WORK REQUEST:
Go to the line below containing "## Was ist ein Netzwerk?" and print exactly from there through the line containing "PostScript is a", both included. Print nothing else.

RECORDS FOR THE EXERCISE:
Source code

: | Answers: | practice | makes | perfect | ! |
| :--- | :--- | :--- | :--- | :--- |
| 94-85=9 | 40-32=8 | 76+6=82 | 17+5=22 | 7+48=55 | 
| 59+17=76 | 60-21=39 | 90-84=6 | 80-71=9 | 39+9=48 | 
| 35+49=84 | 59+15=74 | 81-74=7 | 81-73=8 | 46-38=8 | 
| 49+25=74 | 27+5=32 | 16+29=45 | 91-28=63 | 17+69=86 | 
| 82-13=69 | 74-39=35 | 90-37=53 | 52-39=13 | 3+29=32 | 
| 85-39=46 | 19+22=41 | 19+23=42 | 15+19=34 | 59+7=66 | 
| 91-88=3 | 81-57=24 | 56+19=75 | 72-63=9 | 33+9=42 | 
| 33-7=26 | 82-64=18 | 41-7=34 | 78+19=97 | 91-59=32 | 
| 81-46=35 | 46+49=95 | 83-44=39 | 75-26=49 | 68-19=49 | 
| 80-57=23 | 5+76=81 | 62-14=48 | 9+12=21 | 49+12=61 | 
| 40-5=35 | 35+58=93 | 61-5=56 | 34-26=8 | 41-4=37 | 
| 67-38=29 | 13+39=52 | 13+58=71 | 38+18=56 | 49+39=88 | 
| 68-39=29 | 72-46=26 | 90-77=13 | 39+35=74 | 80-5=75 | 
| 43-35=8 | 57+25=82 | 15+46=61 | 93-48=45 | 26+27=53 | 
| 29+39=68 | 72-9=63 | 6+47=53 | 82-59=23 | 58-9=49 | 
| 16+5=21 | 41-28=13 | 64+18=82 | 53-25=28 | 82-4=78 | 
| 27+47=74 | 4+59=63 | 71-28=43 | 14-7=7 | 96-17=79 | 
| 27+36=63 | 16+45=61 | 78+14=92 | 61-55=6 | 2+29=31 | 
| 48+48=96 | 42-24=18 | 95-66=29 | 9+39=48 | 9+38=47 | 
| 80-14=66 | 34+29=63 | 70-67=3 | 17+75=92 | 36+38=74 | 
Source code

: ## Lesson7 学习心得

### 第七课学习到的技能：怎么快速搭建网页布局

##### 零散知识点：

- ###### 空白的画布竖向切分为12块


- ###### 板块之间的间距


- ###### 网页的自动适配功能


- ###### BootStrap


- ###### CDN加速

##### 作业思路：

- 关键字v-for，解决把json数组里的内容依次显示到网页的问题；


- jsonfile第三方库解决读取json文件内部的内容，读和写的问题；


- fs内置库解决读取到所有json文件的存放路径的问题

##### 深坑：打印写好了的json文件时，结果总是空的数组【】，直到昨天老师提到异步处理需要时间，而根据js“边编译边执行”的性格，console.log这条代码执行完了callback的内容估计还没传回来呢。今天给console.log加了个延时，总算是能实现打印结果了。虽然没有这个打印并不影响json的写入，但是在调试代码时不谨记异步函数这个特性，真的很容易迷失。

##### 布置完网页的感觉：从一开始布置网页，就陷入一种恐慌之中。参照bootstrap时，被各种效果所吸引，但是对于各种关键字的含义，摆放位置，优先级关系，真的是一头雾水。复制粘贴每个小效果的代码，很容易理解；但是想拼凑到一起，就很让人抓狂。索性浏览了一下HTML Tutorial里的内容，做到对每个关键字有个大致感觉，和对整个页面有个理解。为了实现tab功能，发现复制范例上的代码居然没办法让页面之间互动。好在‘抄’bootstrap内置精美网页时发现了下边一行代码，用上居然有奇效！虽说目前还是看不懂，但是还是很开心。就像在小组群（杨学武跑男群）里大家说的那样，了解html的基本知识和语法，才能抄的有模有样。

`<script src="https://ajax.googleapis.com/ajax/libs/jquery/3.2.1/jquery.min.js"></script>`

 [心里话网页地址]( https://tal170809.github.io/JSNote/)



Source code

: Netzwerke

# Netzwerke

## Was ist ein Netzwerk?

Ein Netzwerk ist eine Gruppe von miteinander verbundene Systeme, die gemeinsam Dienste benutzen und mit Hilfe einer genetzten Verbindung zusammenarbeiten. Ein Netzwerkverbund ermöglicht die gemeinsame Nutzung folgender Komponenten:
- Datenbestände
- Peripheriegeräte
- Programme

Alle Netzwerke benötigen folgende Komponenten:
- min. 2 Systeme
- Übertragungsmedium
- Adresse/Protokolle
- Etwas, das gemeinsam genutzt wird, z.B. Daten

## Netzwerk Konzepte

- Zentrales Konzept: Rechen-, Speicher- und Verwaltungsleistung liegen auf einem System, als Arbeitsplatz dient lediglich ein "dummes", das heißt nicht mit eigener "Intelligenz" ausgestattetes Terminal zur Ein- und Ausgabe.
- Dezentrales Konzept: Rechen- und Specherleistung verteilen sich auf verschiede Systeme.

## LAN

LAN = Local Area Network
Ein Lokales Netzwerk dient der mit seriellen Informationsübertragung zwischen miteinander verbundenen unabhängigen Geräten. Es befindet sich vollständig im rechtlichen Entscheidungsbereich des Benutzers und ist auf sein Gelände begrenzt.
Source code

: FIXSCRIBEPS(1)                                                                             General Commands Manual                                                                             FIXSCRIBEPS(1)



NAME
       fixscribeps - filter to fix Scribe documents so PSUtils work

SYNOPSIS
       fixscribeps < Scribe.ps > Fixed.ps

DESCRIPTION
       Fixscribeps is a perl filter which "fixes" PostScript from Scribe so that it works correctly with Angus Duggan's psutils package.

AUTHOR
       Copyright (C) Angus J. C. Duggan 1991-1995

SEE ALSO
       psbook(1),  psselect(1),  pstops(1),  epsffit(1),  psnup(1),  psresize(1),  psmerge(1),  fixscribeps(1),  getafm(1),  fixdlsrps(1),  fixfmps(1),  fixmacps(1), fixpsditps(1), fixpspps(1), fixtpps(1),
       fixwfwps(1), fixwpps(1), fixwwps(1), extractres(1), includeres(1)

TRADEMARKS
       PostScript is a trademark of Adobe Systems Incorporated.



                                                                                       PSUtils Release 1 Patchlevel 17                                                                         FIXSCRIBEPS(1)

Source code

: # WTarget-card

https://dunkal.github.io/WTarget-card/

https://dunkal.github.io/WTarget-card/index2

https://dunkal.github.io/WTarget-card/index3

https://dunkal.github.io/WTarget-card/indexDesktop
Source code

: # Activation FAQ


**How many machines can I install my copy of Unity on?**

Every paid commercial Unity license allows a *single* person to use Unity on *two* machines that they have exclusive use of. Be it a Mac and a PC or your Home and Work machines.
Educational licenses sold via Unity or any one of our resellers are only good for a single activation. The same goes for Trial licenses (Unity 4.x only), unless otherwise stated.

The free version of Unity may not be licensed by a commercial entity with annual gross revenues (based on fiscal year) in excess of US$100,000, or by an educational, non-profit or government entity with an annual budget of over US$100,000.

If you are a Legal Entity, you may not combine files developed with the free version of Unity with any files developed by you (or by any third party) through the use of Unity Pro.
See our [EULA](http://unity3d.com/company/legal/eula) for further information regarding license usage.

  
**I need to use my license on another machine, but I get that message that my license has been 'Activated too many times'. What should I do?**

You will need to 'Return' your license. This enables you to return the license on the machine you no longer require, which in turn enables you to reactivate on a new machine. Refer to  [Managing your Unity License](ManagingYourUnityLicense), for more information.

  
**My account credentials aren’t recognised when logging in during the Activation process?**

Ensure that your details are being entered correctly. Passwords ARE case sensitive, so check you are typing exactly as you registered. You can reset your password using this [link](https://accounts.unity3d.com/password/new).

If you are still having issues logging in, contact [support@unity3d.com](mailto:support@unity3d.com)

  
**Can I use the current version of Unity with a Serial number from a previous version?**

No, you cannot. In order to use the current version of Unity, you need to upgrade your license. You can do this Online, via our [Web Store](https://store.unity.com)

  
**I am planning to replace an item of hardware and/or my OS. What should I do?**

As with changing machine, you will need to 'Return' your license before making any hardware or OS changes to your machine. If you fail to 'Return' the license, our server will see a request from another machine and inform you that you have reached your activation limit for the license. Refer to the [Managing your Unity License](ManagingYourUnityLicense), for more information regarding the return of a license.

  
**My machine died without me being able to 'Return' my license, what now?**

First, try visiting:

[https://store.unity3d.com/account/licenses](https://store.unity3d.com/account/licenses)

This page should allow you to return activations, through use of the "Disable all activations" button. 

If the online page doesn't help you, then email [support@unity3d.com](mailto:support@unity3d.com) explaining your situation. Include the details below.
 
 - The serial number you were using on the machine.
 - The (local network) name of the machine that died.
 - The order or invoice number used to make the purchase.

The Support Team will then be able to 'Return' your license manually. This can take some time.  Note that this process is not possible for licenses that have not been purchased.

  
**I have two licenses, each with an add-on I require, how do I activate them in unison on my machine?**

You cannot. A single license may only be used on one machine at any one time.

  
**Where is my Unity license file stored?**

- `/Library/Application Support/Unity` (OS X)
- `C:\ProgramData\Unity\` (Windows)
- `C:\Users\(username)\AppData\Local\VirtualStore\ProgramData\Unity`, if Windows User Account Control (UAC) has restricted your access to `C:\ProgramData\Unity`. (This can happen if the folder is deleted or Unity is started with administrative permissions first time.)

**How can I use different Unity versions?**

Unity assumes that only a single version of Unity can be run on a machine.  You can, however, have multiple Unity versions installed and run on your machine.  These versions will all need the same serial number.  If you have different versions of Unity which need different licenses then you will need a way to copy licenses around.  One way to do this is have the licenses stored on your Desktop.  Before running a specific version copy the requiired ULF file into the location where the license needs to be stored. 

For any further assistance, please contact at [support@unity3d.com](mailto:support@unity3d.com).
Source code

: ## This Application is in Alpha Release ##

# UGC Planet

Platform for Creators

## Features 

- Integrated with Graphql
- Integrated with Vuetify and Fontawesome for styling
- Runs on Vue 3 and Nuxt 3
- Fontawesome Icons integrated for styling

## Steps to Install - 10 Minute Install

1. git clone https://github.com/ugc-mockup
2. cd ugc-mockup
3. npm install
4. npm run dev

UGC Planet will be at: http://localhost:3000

PROBLEM SOLUTION:
## Was ist ein Netzwerk?

Ein Netzwerk ist eine Gruppe von miteinander verbundene Systeme, die gemeinsam Dienste benutzen und mit Hilfe einer genetzten Verbindung zusammenarbeiten. Ein Netzwerkverbund ermöglicht die gemeinsame Nutzung folgender Komponenten:
- Datenbestände
- Peripheriegeräte
- Programme

Alle Netzwerke benötigen folgende Komponenten:
- min. 2 Systeme
- Übertragungsmedium
- Adresse/Protokolle
- Etwas, das gemeinsam genutzt wird, z.B. Daten

## Netzwerk Konzepte

- Zentrales Konzept: Rechen-, Speicher- und Verwaltungsleistung liegen auf einem System, als Arbeitsplatz dient lediglich ein "dummes", das heißt nicht mit eigener "Intelligenz" ausgestattetes Terminal zur Ein- und Ausgabe.
- Dezentrales Konzept: Rechen- und Specherleistung verteilen sich auf verschiede Systeme.

## LAN

LAN = Local Area Network
Ein Lokales Netzwerk dient der mit seriellen Informationsübertragung zwischen miteinander verbundenen unabhängigen Geräten. Es befindet sich vollständig im rechtlichen Entscheidungsbereich des Benutzers und ist auf sein Gelände begrenzt.
Source code

: FIXSCRIBEPS(1)                                                                             General Commands Manual                                                                             FIXSCRIBEPS(1)



NAME
       fixscribeps - filter to fix Scribe documents so PSUtils work

SYNOPSIS
       fixscribeps < Scribe.ps > Fixed.ps

DESCRIPTION
       Fixscribeps is a perl filter which "fixes" PostScript from Scribe so that it works correctly with Angus Duggan's psutils package.

AUTHOR
       Copyright (C) Angus J. C. Duggan 1991-1995

SEE ALSO
       psbook(1),  psselect(1),  pstops(1),  epsffit(1),  psnup(1),  psresize(1),  psmerge(1),  fixscribeps(1),  getafm(1),  fixdlsrps(1),  fixfmps(1),  fixmacps(1), fixpsditps(1), fixpspps(1), fixtpps(1),
       fixwfwps(1), fixwpps(1), fixwwps(1), extractres(1), includeres(1)

TRADEMARKS
       PostScript is a trademark of Adobe Systems Incorporated.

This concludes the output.